» What you should do:
Scan the lines below; pull out those with "this".

*** Record excerpts ***

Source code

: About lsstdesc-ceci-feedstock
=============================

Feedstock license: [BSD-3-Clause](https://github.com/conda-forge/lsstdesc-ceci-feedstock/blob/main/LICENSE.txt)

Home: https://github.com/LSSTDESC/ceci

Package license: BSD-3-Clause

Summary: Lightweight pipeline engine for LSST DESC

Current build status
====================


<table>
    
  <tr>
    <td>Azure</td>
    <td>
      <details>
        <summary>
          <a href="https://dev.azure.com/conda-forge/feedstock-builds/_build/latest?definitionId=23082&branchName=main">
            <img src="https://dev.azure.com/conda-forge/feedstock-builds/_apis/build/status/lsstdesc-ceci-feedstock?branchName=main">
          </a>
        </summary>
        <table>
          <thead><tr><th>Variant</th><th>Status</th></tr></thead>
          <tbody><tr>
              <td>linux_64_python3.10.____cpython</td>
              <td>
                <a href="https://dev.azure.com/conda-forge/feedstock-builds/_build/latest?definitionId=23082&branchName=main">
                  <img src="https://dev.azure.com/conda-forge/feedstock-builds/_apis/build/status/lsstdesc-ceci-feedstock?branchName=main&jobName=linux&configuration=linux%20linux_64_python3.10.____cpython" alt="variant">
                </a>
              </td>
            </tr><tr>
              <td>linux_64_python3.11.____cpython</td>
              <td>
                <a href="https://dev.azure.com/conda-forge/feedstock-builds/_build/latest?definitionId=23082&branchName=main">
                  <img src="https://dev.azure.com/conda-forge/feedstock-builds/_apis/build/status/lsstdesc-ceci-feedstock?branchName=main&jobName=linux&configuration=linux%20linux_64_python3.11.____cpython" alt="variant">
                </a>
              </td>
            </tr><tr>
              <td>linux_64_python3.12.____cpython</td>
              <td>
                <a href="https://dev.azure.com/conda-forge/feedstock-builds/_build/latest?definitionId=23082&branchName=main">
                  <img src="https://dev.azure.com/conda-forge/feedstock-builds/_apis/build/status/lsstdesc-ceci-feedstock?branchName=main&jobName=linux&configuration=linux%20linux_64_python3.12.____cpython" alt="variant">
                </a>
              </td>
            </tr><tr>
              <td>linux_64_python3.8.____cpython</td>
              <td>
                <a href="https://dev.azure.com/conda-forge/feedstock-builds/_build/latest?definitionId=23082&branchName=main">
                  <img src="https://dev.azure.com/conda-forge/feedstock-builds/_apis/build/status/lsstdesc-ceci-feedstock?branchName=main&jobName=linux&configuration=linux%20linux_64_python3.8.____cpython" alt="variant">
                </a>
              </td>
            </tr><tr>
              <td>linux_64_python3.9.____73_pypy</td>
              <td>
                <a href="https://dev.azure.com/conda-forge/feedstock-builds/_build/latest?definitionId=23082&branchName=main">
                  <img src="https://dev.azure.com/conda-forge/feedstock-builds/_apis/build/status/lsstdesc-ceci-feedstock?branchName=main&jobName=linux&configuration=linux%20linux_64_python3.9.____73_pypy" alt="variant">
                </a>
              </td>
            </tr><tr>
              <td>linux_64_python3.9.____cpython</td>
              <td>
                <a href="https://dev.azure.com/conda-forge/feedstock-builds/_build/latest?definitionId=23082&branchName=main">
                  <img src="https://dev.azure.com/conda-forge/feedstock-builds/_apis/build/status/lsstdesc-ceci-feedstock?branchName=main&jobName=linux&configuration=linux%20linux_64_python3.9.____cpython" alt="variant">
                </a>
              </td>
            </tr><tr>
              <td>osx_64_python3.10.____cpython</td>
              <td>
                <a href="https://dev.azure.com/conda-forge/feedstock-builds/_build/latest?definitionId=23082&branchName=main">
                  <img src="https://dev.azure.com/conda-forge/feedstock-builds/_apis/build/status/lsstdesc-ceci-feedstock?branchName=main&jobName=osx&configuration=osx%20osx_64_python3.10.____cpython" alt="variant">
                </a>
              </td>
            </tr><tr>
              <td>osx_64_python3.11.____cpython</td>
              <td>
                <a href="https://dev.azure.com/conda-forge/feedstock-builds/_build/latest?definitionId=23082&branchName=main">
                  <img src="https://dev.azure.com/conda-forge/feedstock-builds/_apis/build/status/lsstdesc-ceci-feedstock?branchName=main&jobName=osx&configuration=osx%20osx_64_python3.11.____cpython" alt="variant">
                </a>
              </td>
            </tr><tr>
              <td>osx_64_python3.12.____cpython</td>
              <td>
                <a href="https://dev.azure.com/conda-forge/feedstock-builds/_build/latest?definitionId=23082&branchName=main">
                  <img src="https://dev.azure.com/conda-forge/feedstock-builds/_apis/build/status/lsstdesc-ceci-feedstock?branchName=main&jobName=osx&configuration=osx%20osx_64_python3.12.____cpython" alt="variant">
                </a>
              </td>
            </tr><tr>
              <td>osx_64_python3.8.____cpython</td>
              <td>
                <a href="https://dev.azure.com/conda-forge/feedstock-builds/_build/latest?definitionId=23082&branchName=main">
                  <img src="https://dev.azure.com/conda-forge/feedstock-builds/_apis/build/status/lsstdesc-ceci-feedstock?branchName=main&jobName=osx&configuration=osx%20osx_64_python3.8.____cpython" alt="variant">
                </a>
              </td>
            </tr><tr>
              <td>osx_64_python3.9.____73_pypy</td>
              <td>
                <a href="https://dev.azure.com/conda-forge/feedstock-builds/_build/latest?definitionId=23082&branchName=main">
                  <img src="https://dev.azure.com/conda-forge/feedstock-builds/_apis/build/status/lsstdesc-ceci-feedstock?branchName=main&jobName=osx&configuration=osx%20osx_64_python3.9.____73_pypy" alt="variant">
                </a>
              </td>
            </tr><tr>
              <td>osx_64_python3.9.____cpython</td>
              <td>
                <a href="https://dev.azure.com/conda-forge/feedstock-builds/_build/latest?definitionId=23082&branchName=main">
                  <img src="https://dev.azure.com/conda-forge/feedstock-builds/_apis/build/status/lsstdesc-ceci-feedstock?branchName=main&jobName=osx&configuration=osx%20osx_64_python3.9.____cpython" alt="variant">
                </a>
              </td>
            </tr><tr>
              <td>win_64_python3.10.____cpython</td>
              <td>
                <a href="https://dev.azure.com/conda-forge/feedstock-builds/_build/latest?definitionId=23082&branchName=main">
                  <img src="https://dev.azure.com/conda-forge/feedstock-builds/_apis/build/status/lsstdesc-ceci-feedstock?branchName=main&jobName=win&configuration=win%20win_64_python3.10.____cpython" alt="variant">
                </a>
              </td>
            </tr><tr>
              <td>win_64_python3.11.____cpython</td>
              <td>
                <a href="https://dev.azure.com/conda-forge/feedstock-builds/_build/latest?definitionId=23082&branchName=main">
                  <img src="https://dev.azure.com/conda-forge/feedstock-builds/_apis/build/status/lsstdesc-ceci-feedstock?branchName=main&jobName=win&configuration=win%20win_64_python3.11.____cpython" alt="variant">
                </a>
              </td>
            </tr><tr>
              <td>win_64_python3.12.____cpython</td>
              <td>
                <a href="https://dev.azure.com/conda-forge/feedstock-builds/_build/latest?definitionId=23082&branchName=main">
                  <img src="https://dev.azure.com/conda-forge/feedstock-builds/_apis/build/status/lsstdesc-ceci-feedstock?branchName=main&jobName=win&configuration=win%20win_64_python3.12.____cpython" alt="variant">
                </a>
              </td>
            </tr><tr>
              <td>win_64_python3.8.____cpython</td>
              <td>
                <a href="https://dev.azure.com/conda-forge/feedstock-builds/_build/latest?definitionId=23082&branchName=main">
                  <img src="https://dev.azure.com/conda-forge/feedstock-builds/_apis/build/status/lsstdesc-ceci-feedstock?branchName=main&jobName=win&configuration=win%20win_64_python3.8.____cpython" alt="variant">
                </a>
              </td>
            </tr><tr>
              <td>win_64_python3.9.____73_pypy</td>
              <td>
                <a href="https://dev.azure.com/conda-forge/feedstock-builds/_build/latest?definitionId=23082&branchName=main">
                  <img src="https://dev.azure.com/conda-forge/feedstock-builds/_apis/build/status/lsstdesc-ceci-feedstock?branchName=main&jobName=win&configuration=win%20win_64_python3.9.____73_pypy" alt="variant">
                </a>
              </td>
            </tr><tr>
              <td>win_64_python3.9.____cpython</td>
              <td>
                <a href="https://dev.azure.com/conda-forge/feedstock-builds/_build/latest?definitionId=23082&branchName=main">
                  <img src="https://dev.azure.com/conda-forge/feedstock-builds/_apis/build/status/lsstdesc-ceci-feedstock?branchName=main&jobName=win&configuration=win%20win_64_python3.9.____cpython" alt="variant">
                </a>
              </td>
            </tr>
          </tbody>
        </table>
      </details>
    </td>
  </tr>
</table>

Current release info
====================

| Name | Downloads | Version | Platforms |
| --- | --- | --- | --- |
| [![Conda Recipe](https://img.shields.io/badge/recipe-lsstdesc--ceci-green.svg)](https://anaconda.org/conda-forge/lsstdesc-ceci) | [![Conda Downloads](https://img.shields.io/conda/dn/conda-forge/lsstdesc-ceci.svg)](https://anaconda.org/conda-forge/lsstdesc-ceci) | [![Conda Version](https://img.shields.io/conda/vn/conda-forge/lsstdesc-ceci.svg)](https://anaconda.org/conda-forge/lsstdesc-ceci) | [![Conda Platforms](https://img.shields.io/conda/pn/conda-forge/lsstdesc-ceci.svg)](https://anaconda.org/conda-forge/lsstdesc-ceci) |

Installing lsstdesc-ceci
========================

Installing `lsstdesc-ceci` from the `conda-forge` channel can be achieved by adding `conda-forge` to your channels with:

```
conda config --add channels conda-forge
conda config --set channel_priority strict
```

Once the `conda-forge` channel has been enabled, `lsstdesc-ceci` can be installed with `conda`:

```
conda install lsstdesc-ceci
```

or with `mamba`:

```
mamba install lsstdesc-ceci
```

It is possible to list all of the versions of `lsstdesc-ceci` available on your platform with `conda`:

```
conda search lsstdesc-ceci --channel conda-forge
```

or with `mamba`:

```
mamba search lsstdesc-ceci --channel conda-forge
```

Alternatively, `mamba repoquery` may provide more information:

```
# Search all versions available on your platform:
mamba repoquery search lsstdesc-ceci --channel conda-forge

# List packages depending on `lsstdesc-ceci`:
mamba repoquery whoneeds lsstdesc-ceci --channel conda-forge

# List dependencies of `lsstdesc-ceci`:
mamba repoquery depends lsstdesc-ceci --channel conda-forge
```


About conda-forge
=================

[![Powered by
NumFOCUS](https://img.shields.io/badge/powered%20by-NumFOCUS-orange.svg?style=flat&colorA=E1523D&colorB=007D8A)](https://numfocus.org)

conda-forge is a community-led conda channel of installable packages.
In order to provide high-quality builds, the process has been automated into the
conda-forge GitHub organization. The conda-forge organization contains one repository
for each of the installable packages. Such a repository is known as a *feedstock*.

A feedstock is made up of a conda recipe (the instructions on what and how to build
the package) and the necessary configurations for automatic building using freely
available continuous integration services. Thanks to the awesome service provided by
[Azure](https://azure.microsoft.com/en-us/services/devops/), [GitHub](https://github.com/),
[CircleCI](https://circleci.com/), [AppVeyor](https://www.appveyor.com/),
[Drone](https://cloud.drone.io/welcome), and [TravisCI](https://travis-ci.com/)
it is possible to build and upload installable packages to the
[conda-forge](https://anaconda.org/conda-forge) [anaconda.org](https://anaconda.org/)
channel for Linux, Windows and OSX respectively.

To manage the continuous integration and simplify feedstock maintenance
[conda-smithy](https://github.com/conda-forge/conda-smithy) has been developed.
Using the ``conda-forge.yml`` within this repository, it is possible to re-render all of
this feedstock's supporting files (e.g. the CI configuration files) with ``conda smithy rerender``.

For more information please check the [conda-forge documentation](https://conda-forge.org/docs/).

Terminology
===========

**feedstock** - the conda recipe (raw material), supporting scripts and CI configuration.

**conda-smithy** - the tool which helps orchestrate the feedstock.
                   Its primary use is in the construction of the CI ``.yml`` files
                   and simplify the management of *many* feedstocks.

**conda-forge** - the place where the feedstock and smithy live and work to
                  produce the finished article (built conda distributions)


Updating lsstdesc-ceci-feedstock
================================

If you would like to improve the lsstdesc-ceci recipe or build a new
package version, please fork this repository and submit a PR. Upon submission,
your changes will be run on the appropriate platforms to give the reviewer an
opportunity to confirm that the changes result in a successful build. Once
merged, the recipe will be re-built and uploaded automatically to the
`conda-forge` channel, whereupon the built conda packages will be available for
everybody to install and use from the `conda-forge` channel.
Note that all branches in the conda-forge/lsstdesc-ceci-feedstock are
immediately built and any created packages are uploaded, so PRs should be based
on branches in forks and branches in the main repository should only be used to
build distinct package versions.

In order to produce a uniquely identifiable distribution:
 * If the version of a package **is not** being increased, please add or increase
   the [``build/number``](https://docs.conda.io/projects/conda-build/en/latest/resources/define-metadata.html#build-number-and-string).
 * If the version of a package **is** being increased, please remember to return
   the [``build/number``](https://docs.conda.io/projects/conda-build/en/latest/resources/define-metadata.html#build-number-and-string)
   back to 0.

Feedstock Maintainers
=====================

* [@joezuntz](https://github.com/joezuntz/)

*** End of Record excerpts ***
*** Record excerpts ***

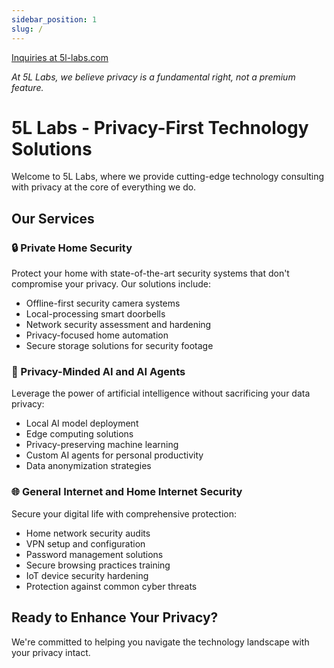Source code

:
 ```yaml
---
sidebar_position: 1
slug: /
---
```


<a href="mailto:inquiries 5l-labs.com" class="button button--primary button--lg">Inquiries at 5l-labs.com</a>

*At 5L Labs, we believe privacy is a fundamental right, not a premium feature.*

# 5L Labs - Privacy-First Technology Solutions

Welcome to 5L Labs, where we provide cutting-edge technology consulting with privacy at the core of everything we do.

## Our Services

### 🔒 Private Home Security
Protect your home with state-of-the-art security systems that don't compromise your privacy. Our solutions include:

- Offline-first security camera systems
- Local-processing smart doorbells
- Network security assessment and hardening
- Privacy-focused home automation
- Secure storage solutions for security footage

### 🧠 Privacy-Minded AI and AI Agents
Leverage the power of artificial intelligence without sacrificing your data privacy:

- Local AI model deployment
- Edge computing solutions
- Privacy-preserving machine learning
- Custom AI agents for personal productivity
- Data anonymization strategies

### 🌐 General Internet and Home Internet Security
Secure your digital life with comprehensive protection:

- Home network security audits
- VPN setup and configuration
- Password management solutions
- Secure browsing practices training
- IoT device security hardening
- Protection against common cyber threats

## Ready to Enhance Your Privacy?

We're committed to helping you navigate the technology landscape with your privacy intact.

*** End of Record excerpts ***

» Answer space:
Using the ``conda-forge.yml`` within this repository, it is possible to re-render all of
this feedstock's supporting files (e.g. the CI configuration files) with ``conda smithy rerender``.
package version, please fork this repository and submit a PR. Upon submission,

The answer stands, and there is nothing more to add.